═════ DATA RECORDS ═════
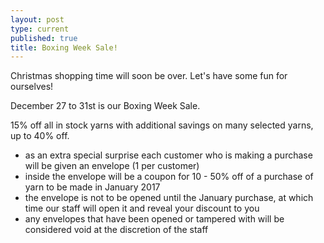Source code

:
 ```yaml
---
layout: post
type: current
published: true
title: Boxing Week Sale!
---
```

Christmas shopping time will soon be over. Let's have some fun for ourselves!

December 27 to 31st is our Boxing Week Sale.

15% off all in stock yarns with additional savings on many selected yarns, up to 40% off.

- as an extra special surprise each customer who is making a purchase will be given an envelope (1 per customer) 
- inside the envelope will be a coupon for 10 - 50% off of a purchase of yarn to be made in January 2017
- the envelope is not to be opened until the January purchase, at which time our staff will open it and reveal your discount to you
- any envelopes that have been opened or tampered with will be considered void at the discretion of the staff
═════
EXERCISE DIRECTIONS:
An exact copy of the records above is needed, free of pictures.

EXERCISE OUTPUT:
Source code

:
 ```yaml
---
layout: post
type: current
published: true
title: Boxing Week Sale!
---
```

Christmas shopping time will soon be over. Let's have some fun for ourselves!

December 27 to 31st is our Boxing Week Sale.

15% off all in stock yarns with additional savings on many selected yarns, up to 40% off.

- as an extra special surprise each customer who is making a purchase will be given an envelope (1 per customer) 
- inside the envelope will be a coupon for 10 - 50% off of a purchase of yarn to be made in January 2017
- the envelope is not to be opened until the January purchase, at which time our staff will open it and reveal your discount to you
- any envelopes that have been opened or tampered with will be considered void at the discretion of the staff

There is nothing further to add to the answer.